Public hostility to the church may lead to selective blame

Fri, Feb 8, 2013, 00:00

   

“It was done for largely trivial, superficial and unresearched reasons and on the entirely meretricious excuse that it was for the good of the children.”

But the public discussion that followed focused almost exclusively on the church. The issue of how children came to be committed to the institutions under examination had been excluded from the remit of the Ryan investigation, on rather dubious “constitutional” grounds.

Hence, although we heard much about the deeds of priests and nuns, we heard almost nothing about the roles of civil servants, judges, social workers, probation officers and gardaí who were responsible for delivering children to their fates.

Failures of politicians

There was minimal scrutiny of the failures of politicians, even though, over the previous 75 years, several key opportunities to bring the nature of these institutions into the light had been elided by those with political responsibility at those times.

The Ryan report amounted, in effect, to a controlled explosion of the truth, drawing scrutiny towards the church and its personnel while carefully directing the public’s eyeline away from the State’s role in the same evils.

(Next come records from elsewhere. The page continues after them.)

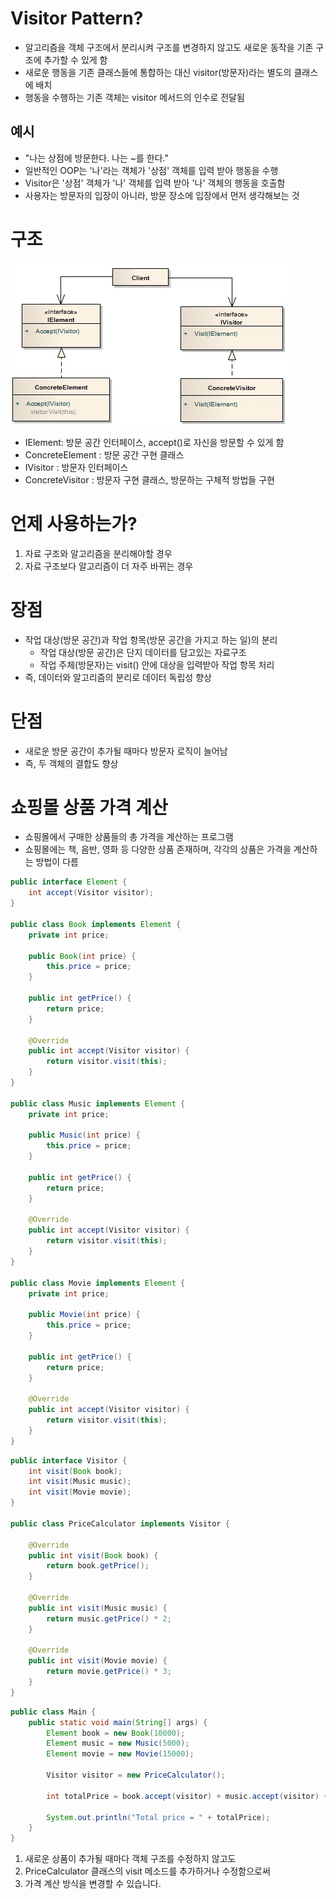 # Visitor Pattern?

- 알고리즘을 객체 구조에서 분리시켜 구조를 변경하지 않고도 새로운 동작을 기존 구조에 추가할 수 있게 함
- 새로운 행동을 기존 클래스들에 통합하는 대신 visitor(방문자)​라는 별도의 클래스에 배치
- 행동을 수행하는 기존 객체는 visitor 메서드의 인수로 전달됨

## 예시

- "나는 상점에 방문한다. 나는 ~를 한다."
- 일반적인 OOP는 '나'라는 객체가 '상점' 객체를 입력 받아 행동을 수행
- Visitor은 '상점' 객체가 '나' 객체를 입력 받아 '나' 객체의 행동을 호출함
- 사용자는 방문자의 입장이 아니라, 방문 장소에 입장에서 먼저 생각해보는 것
    
# 구조

![structure](./img/structure.jpg)

- IElement: 방문 공간 인터페이스, accept()로 자신을 방문할 수 있게 함
- ConcreteElement : 방문 공간 구현 클래스
- IVisitor : 방문자 인터페이스
- ConcreteVisitor : 방문자 구현 클래스, 방문하는 구체적 방법들 구현

# 언제 사용하는가?

1. 자료 구조와 알고리즘을 분리해야할 경우
2. 자료 구조보다 알고리즘이 더 자주 바뀌는 경우

# 장점

- 작업 대상(방문 공간)과 작업 항목(방문 공간을 가지고 하는 일)의 분리
    - 작업 대상(방문 공간)은 단지 데이터를 담고있는 자료구조
    - 작업 주체(방문자)는 visit() 안에 대상을 입력받아 작업 항목 처리
- 즉, 데이터와 알고리즘의 분리로 데이터 독립성 향상

# 단점

- 새로운 방문 공간이 추가될 때마다 방문자 로직이 늘어남
- 즉, 두 객체의 결합도 향상

# 쇼핑몰 상품 가격 계산

- 쇼핑몰에서 구매한 상품들의 총 가격을 계산하는 프로그램
- 쇼핑몰에는 책, 음반, 영화 등 다양한 상품 존재하며, 각각의 상품은 가격을 계산하는 방법이 다름

```java
public interface Element {
    int accept(Visitor visitor);
}

public class Book implements Element {
    private int price;

    public Book(int price) {
        this.price = price;
    }

    public int getPrice() {
        return price;
    }

    @Override
    public int accept(Visitor visitor) {
        return visitor.visit(this);
    }
}

public class Music implements Element {
    private int price;

    public Music(int price) {
        this.price = price;
    }

    public int getPrice() {
        return price;
    }

    @Override
    public int accept(Visitor visitor) {
        return visitor.visit(this);
    }
}

public class Movie implements Element {
    private int price;

    public Movie(int price) {
        this.price = price;
    }

    public int getPrice() {
        return price;
    }

    @Override
    public int accept(Visitor visitor) {
        return visitor.visit(this);
    }
}
```

```java
public interface Visitor {
    int visit(Book book);
    int visit(Music music);
    int visit(Movie movie);
}

public class PriceCalculator implements Visitor {

    @Override
    public int visit(Book book) {
        return book.getPrice();
    }

    @Override
    public int visit(Music music) {
        return music.getPrice() * 2;
    }

    @Override
    public int visit(Movie movie) {
        return movie.getPrice() * 3;
    }
}
```

```java
public class Main {
    public static void main(String[] args) {
        Element book = new Book(10000);
        Element music = new Music(5000);
        Element movie = new Movie(15000);

        Visitor visitor = new PriceCalculator();

        int totalPrice = book.accept(visitor) + music.accept(visitor) + movie.accept(visitor);

        System.out.println("Total price = " + totalPrice);
    }
}
```
1. 새로운 상품이 추가될 때마다 객체 구조를 수정하지 않고도
2. PriceCalculator 클래스의 visit 메소드를 추가하거나 수정함으로써
3. 가격 계산 방식을 변경할 수 있습니다. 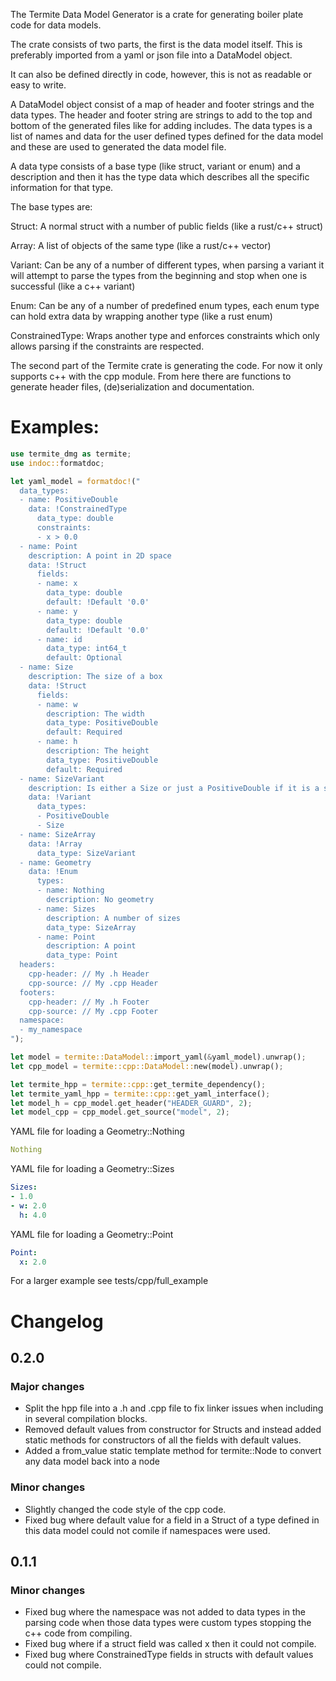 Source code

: The Termite Data Model Generator is a crate for generating boiler plate code
for data models.

The crate consists of two parts, the first is the data model itself. This is
preferably imported from a yaml or json file into a DataModel object.

It can also be defined directly in code, however, this is not as readable or
easy to write.

A DataModel object consist of a map of header and footer strings and the
data types. The header and footer string are strings to add to the top and
bottom of the generated files like for adding includes. The data types is a
list of names and data for the user defined types defined for the data model
and these are used to generated the data model file.

A data type consists of a base type (like struct, variant or enum) and a
description and then it has the type data which describes all the specific
information for that type.

The base types are:

Struct: A normal struct with a number of public fields (like a rust/c++
struct)

Array: A list of objects of the same type (like a rust/c++ vector)

Variant: Can be any of a number of different types, when parsing a variant
it will attempt to parse the types from the beginning and stop when one is
successful (like a c++ variant)

Enum: Can be any of a number of predefined enum types, each enum type can
hold extra data by wrapping another type (like a rust enum)

ConstrainedType: Wraps another type and enforces constraints which only
allows parsing if the constraints are respected.

The second part of the Termite crate is generating the code. For now it only
supports c++ with the cpp module. From here there are functions to generate
header files, (de)serialization and documentation.

# Examples:

```rust
use termite_dmg as termite;
use indoc::formatdoc;

let yaml_model = formatdoc!("
  data_types:
  - name: PositiveDouble
    data: !ConstrainedType
      data_type: double
      constraints:
      - x > 0.0
  - name: Point
    description: A point in 2D space
    data: !Struct
      fields:
      - name: x
        data_type: double
        default: !Default '0.0'
      - name: y
        data_type: double
        default: !Default '0.0'
      - name: id
        data_type: int64_t
        default: Optional
  - name: Size
    description: The size of a box
    data: !Struct
      fields:
      - name: w
        description: The width
        data_type: PositiveDouble
        default: Required
      - name: h
        description: The height
        data_type: PositiveDouble
        default: Required
  - name: SizeVariant
    description: Is either a Size or just a PositiveDouble if it is a square
    data: !Variant
      data_types:
      - PositiveDouble
      - Size
  - name: SizeArray
    data: !Array
      data_type: SizeVariant
  - name: Geometry
    data: !Enum
      types:
      - name: Nothing
        description: No geometry
      - name: Sizes
        description: A number of sizes
        data_type: SizeArray
      - name: Point
        description: A point
        data_type: Point
  headers:
    cpp-header: // My .h Header
    cpp-source: // My .cpp Header
  footers:
    cpp-header: // My .h Footer
    cpp-source: // My .cpp Footer
  namespace:
  - my_namespace
");

let model = termite::DataModel::import_yaml(&yaml_model).unwrap();
let cpp_model = termite::cpp::DataModel::new(model).unwrap();

let termite_hpp = termite::cpp::get_termite_dependency();
let termite_yaml_hpp = termite::cpp::get_yaml_interface();
let model_h = cpp_model.get_header("HEADER_GUARD", 2);
let model_cpp = cpp_model.get_source("model", 2);
```

YAML file for loading a Geometry::Nothing
```yaml
Nothing
```

YAML file for loading a Geometry::Sizes
```yaml
Sizes:
- 1.0
- w: 2.0
  h: 4.0
```

YAML file for loading a Geometry::Point
```yaml
Point:
  x: 2.0
```

For a larger example see tests/cpp/full_example

# Changelog

## 0.2.0

### Major changes

- Split the hpp file into a .h and .cpp file to fix linker issues when including
  in several compilation blocks.
- Removed default values from constructor for Structs and instead added static
  methods for constructors of all the fields with default values.
- Added a from_value static template method for termite::Node to convert any
  data model back into a node

### Minor changes

- Slightly changed the code style of the cpp code.
- Fixed bug where default value for a field in a Struct of a type defined in
  this data model could not comile if namespaces were used.

## 0.1.1

### Minor changes

- Fixed bug where the namespace was not added to data types in the parsing code
  when those data types were custom types stopping the c++ code from compiling.
- Fixed bug where if a struct field was called x then it could not compile.
- Fixed bug where ConstrainedType fields in structs with default values could not compile.

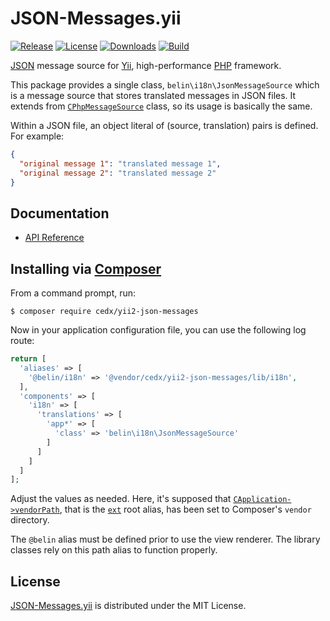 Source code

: # JSON-Messages.yii
[![Release](http://img.shields.io/packagist/v/cedx/yii2-json-messages.svg?style=flat)](https://packagist.org/packages/cedx/yii2-json-messages) [![License](http://img.shields.io/packagist/l/cedx/yii2-json-messages.svg?style=flat)](https://github.com/cedx/json-messages.yii/blob/master/LICENSE.txt) [![Downloads](http://img.shields.io/packagist/dt/cedx/yii2-json-messages.svg?style=flat)](https://packagist.org/packages/cedx/yii2-json-messages) [![Build](http://img.shields.io/travis/cedx/json-messages.yii.svg?style=flat)](https://travis-ci.org/cedx/json-messages.yii)

[JSON](http://json.org) message source for [Yii](http://www.yiiframework.com), high-performance [PHP](https://php.net) framework.

This package provides a single class, `belin\i18n\JsonMessageSource` which is a message source that stores translated messages in JSON files. It extends from [`CPhpMessageSource`](http://www.yiiframework.com/doc/api/1.1/CPhpMessageSource) class, so its usage is basically the same.

Within a JSON file, an object literal of (source, translation) pairs is defined. For example:

```json
{
  "original message 1": "translated message 1",
  "original message 2": "translated message 2"
}
```

## Documentation
- [API Reference](http://dev.belin.io/json-messages.yii/api)

## Installing via [Composer](https://getcomposer.org)
From a command prompt, run:

```shell
$ composer require cedx/yii2-json-messages
```

Now in your application configuration file, you can use the following log route:

```php
return [
  'aliases' => [
    '@belin/i18n' => '@vendor/cedx/yii2-json-messages/lib/i18n',
  ],
  'components' => [
    'i18n' => [
	  'translations' => [
		'app*' => [
          'class' => 'belin\i18n\JsonMessageSource'
		]
	  ]
    ]
  ]
];
```

Adjust the values as needed. Here, it's supposed that [`CApplication->vendorPath`](http://www.yiiframework.com/doc/api/1.1/CApplication#vendorPath-detail), that is the [`ext`](http://www.yiiframework.com/doc/guide/1.1/en/basics.namespace) root alias, has been set to Composer's `vendor` directory.

The `@belin` alias must be defined prior to use the view renderer. The library classes rely on this path alias to function properly.

## License
[JSON-Messages.yii](https://packagist.org/packages/cedx/yii2-json-messages) is distributed under the MIT License.
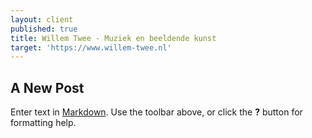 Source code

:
 ```yaml
---
layout: client
published: true
title: Willem Twee - Muziek en beeldende kunst
target: 'https://www.willem-twee.nl'
---
```

## A New Post

Enter text in [Markdown](http://daringfireball.net/projects/markdown/). Use the toolbar above, or click the **?** button for formatting help.
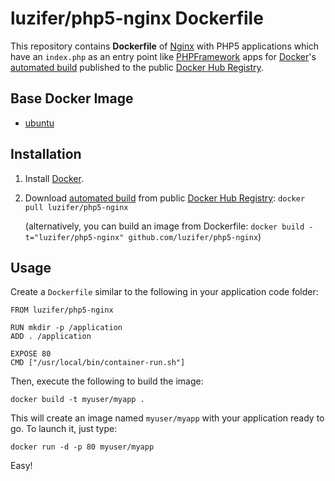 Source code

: # luzifer/php5-nginx Dockerfile

This repository contains **Dockerfile** of [Nginx](http://nginx.org/) with PHP5 applications which have an `index.php` as an entry point like [PHPFramework](https://github.com/Luzifer/PHPFramework) apps for [Docker](https://www.docker.com/)'s [automated build](https://registry.hub.docker.com/u/luzifer/php5-nginx/) published to the public [Docker Hub Registry](https://registry.hub.docker.com/).

## Base Docker Image

- [ubuntu](https://registry.hub.docker.com/_/ubuntu/)

## Installation

1. Install [Docker](https://www.docker.com/).

2. Download [automated build](https://registry.hub.docker.com/u/luzifer/php5-nginx/) from public [Docker Hub Registry](https://registry.hub.docker.com/): `docker pull luzifer/php5-nginx`

   (alternatively, you can build an image from Dockerfile: `docker build -t="luzifer/php5-nginx" github.com/luzifer/php5-nginx`)

## Usage

Create a `Dockerfile` similar to the following in your application code folder: 

```
FROM luzifer/php5-nginx

RUN mkdir -p /application
ADD . /application

EXPOSE 80
CMD ["/usr/local/bin/container-run.sh"]
```

Then, execute the following to build the image:

```
docker build -t myuser/myapp .
```

This will create an image named `myuser/myapp` with your application ready to go.
To launch it, just type:

```
docker run -d -p 80 myuser/myapp
```

Easy!


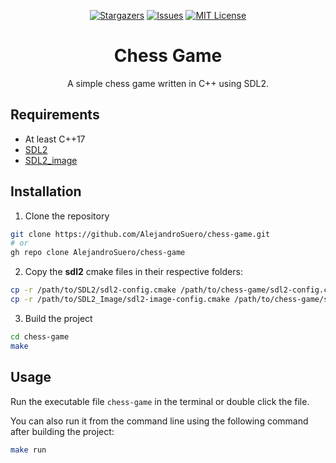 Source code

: <a name="readme-top"></a>

<div align="center">

[![Stargazers][stars-shield]][stars-url]
[![Issues][issues-shield]][issues-url]
[![MIT License][license-shield]][license-url]

# Chess Game

A simple chess game written in C++ using SDL2.

</div>

## Requirements

- At least C++17
- [SDL2](https://www.libsdl.org/)
- [SDL2_image](https://github.com/libsdl-org/SDL_image)

## Installation

1. Clone the repository

```bash
git clone https://github.com/AlejandroSuero/chess-game.git
# or
gh repo clone AlejandroSuero/chess-game
```

2. Copy the **sdl2** cmake files in their respective folders:

```bash
cp -r /path/to/SDL2/sdl2-config.cmake /path/to/chess-game/sdl2-config.cmake
cp -r /path/to/SDL2_Image/sdl2-image-config.cmake /path/to/chess-game/sdl2-image-config.cmake
```

3. Build the project

```bash
cd chess-game
make
```

## Usage

Run the executable file `chess-game` in the terminal or double click the file.

You can also run it from the command line using the following command after building the project:

```bash
make run
```

[stars-shield]: https://img.shields.io/github/stars/AlejandroSuero/chess-game.svg?style=for-the-badge
[stars-url]: https://github.com/AlejandroSuero/chess-game/stargazers
[issues-shield]: https://img.shields.io/github/issues/AlejandroSuero/chess-game.svg?style=for-the-badge
[issues-url]: https://github.com/AlejandroSuero/chess-game/issues
[license-shield]: https://img.shields.io/github/license/AlejandroSuero/chess-game.svg?style=for-the-badge
[license-url]: https://github.com/AlejandroSuero/chess-game/blob/main/LICENSE
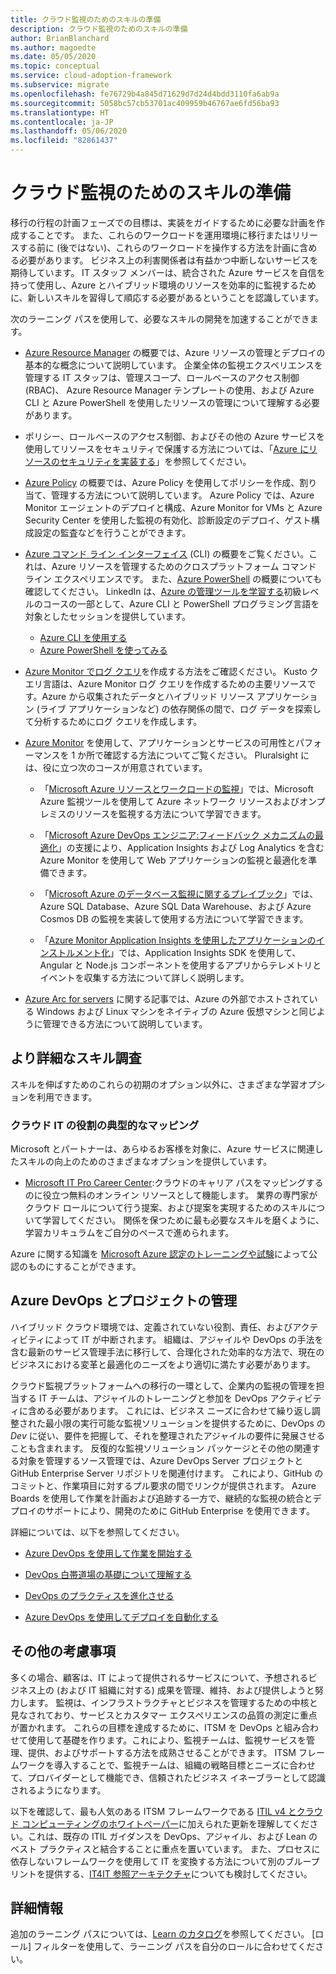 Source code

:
 ```yaml
---
title: クラウド監視のためのスキルの準備
description: クラウド監視のためのスキルの準備
author: BrianBlanchard
ms.author: magoedte
ms.date: 05/05/2020
ms.topic: conceptual
ms.service: cloud-adoption-framework
ms.subservice: migrate
ms.openlocfilehash: fe76729b4a845d71629d7d24d4bdd3110fa6ab9a
ms.sourcegitcommit: 5058bc57cb53701ac409959b46767ae6fd56ba93
ms.translationtype: HT
ms.contentlocale: ja-JP
ms.lasthandoff: 05/06/2020
ms.locfileid: "82861437"
---
```

<!-- cSpell:ignore kusto ITIL -->

# <a name="skills-readiness-for-cloud-monitoring"></a>クラウド監視のためのスキルの準備

移行の行程の計画フェーズでの目標は、実装をガイドするために必要な計画を作成することです。 また、これらのワークロードを運用環境に移行またはリリースする前に (後ではない)、これらのワークロードを操作する方法を計画に含める必要があります。 ビジネス上の利害関係者は有益かつ中断しないサービスを期待しています。 IT スタッフ メンバーは、統合された Azure サービスを自信を持って使用し、Azure とハイブリッド環境のリソースを効率的に監視するために、新しいスキルを習得して順応する必要があるということを認識しています。

次のラーニング パスを使用して、必要なスキルの開発を加速することができます。

- [Azure Resource Manager](https://docs.microsoft.com/azure/azure-resource-manager/management/overview) の概要では、Azure リソースの管理とデプロイの基本的な概念について説明しています。 企業全体の監視エクスペリエンスを管理する IT スタッフは、管理スコープ、ロールベースのアクセス制御 (RBAC)、 Azure Resource Manager テンプレートの使用、および Azure CLI と Azure PowerShell を使用したリソースの管理について理解する必要があります。

- ポリシー、ロールベースのアクセス制御、およびその他の Azure サービスを使用してリソースをセキュリティで保護する方法については、「[Azure にリソースのセキュリティを実装する](https://docs.microsoft.com/learn/paths/implement-resource-mgmt-security)」を参照してください。

- [Azure Policy](https://docs.microsoft.com/azure/governance/policy/overview) の概要では、Azure Policy を使用してポリシーを作成、割り当て、管理する方法について説明しています。 Azure Policy では、Azure Monitor エージェントのデプロイと構成、Azure Monitor for VMs と Azure Security Center を使用した監視の有効化、診断設定のデプロイ、ゲスト構成設定の監査などを行うことができます。

- [Azure コマンド ライン インターフェイス](https://docs.microsoft.com/cli/azure/get-started-with-azure-cli?view=azure-cli-latest) (CLI) の概要をご覧ください。これは、Azure リソースを管理するためのクロスプラットフォーム コマンド ライン エクスペリエンスです。 また、[Azure PowerShell](https://docs.microsoft.com/powershell/azure/?view=azps-3.6.1) の概要についても確認してください。 LinkedIn は、[Azure の管理ツールを学習する](https://www.linkedin.com/learning/learning-azure-management-tools)初級レベルのコースの一部として、Azure CLI と PowerShell プログラミング言語を対象としたセッションを提供しています。

  - [Azure CLI を使用する](https://www.linkedin.com/learning/learning-azure-management-tools/use-the-azure-cli)
  - [Azure PowerShell を使ってみる](https://www.linkedin.com/learning/learning-azure-management-tools/understand-azure-powershell)

- [Azure Monitor でログ クエリ](https://docs.microsoft.com/azure/azure-monitor/log-query/get-started-queries)を作成する方法をご確認ください。  Kusto クエリ言語は、Azure Monitor ログ クエリを作成するための主要リソースです。Azure から収集されたデータとハイブリッド リソース アプリケーション (ライブ アプリケーションなど) の依存関係の間で、ログ データを探索して分析するためにログ クエリを作成します。

- [Azure Monitor](https://docs.microsoft.com/azure/azure-monitor/overview) を使用して、アプリケーションとサービスの可用性とパフォーマンスを 1 か所で確認する方法についてご覧ください。 Pluralsight には、役に立つ次のコースが用意されています。

  - 「[Microsoft Azure リソースとワークロードの監視](https://app.pluralsight.com/library/courses/microsoft-azure-resources-workloads-monitoring-update/table-of-contents)」では、Microsoft Azure 監視ツールを使用して Azure ネットワーク リソースおよびオンプレミスのリソースを監視する方法について学習できます。

  - 「[Microsoft Azure DevOps エンジニア:フィードバック メカニズムの最適化](https://www.pluralsight.com/courses/microsoft-azure-optimize-feedback-mechanisms)」の支援により、Application Insights および Log Analytics を含む Azure Monitor を使用して Web アプリケーションの監視と最適化を準備できます。

  - 「[Microsoft Azure のデータベース監視に関するプレイブック](https://www.pluralsight.com/courses/microsoft-azure-database-playbook-monitoring)」では、Azure SQL Database、Azure SQL Data Warehouse、および Azure Cosmos DB の監視を実装して使用する方法について学習できます。

  - 「[Azure Monitor Application Insights を使用したアプリケーションのインストルメント化](https://app.pluralsight.com/library/courses/microsoft-azure-application-insights-web-application-instrument)」では、Application Insights SDK を使用して、Angular と Node.js コンポーネントを使用するアプリからテレメトリとイベントを収集する方法について詳しく説明します。

- [Azure Arc for servers](https://docs.microsoft.com/azure/azure-arc/servers/overview) に関する記事では、Azure の外部でホストされている Windows および Linux マシンをネイティブの Azure 仮想マシンと同じように管理できる方法について説明しています。

## <a name="deeper-skills-exploration"></a>より詳細なスキル調査

スキルを伸ばすためのこれらの初期のオプション以外に、さまざまな学習オプションを利用できます。

### <a name="typical-mappings-of-cloud-it-roles"></a>クラウド IT の役割の典型的なマッピング

Microsoft とパートナーは、あらゆるお客様を対象に、Azure サービスに関連したスキルの向上のためのさまざまなオプションを提供しています。

- [Microsoft IT Pro Career Center](https://www.microsoft.com/itpro):クラウドのキャリア パスをマッピングするのに役立つ無料のオンライン リソースとして機能します。 業界の専門家がクラウド ロールについて行う提案、および提案を実現するためのスキルについて学習してください。 関係を保つために最も必要なスキルを磨くように、学習カリキュラムをご自分のペースで進められます。

Azure に関する知識を [Microsoft Azure 認定のトレーニングや試験]( https://www.microsoft.com/learning/certification-overview.aspx)によって公認のものにすることができます。

## <a name="azure-devops-and-project-management"></a>Azure DevOps とプロジェクトの管理

ハイブリッド クラウド環境では、定義されていない役割、責任、およびアクティビティによって IT が中断されます。 組織は、アジャイルや DevOps の手法を含む最新のサービス管理手法に移行して、合理化された効率的な方法で、現在のビジネスにおける変革と最適化のニーズをより適切に満たす必要があります。

クラウド監視プラットフォームへの移行の一環として、企業内の監視の管理を担当する IT チームは、アジャイルのトレーニングと参加を DevOps アクティビティに含める必要があります。 これには、ビジネス ニーズに合わせて繰り返し調整された最小限の実行可能な監視ソリューションを提供するために、DevOps の *Dev* に従い、要件を把握して、それを整理されたアジャイルの要件に発展させることも含まれます。 反復的な監視ソリューション パッケージとその他の関連する対象を管理するソース管理では、Azure DevOps Server プロジェクトと GitHub Enterprise Server リポジトリを関連付けます。 これにより、GitHub のコミットと、作業項目に対するプル要求の間でリンクが提供されます。 Azure Boards を使用して作業を計画および追跡する一方で、継続的な監視の統合とデプロイのサポートにより、開発のために GitHub Enterprise を使用できます。

詳細については、以下を参照してください。

- [Azure DevOps を使用して作業を開始する](https://docs.microsoft.com/learn/modules/get-started-with-devops)

- [DevOps 白帯道場の基礎について理解する](https://docs.microsoft.com/learn/paths/devops-dojo-white-belt-foundation)

- [DevOps のプラクティスを進化させる](https://docs.microsoft.com/learn/paths/evolve-your-devops-practices)

- [Azure DevOps を使用してデプロイを自動化する](https://docs.microsoft.com/learn/paths/automate-deployments-azure-devops)

## <a name="other-considerations"></a>その他の考慮事項

多くの場合、顧客は、IT によって提供されるサービスについて、予想されるビジネス上の (および IT 組織に対する) 成果を管理、維持、および提供しようと努力します。 監視は、インフラストラクチャとビジネスを管理するための中核と見なされており、サービスとカスタマー エクスペリエンスの品質の測定に重点が置かれます。 これらの目標を達成するために、ITSM を DevOps と組み合わせて使用して基礎を作ります。これにより、監視チームは、監視サービスを管理、提供、およびサポートする方法を成熟させることができます。 ITSM フレームワークを導入することで、監視チームは、組織の戦略目標とニーズに合わせて、プロバイダーとして機能でき、信頼されたビジネス イネーブラーとして認識されるようになります。

以下を確認して、最も人気のある ITSM フレームワークである [ITIL v4 とクラウド コンピューティングのホワイトペーパー](https://www.axelos.com/case-studies-and-white-papers/itil-4-and-the-cloud)に加えられた更新を理解してください。これは、既存の ITIL ガイダンスを DevOps、アジャイル、および Lean のベスト プラクティスと結合することに重点を置いています。 また、プロセスに依存しないフレームワークを使用して IT を変換する方法について別のブループリントを提供する、[IT4IT 参照アーキテクチャ](https://www.opengroup.org/it4it)についても検討してください。

## <a name="learn-more"></a>詳細情報

追加のラーニング パスについては、[Learn のカタログ](https://docs.microsoft.com/learn/browse)を参照してください。 [ロール] フィルターを使用して、ラーニング パスを自分のロールに合わせてください。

The brief of the McAleese group specifically related to State involvement in the Magdalene laundries, and its report provides a subtle and clear indictment of the State’s culpability, demonstrating that church and State were, in effect, the same. But the overall tenor is such as to suggest a rather less stark picture than we had been conditioned to expect. So, once again perhaps, the public’s attention has been briefly directed towards our historically dysfunctional state, and then, persuaded that things in the Magdalenes were not as bad as they might have been, directed away.

Power becomes accountable only when it’s waning. Did the ventilation of the abuses in various institutions dealing with children and women became a possibility only when public hostility towards Catholicism rendered the church a legitimate target for politicians, including “conservative” ones like Enda Kenny? Has growing public disfavour towards the Catholic Church been used to provide a shield for the State to deflect responsibility from itself for involvement in some of the most glaring outrages and abuses witnessed since Irish independence?

And if so – if our outrage at past wrongs is predicated on placing blame only selectively – can it be a genuine and useful outrage at all?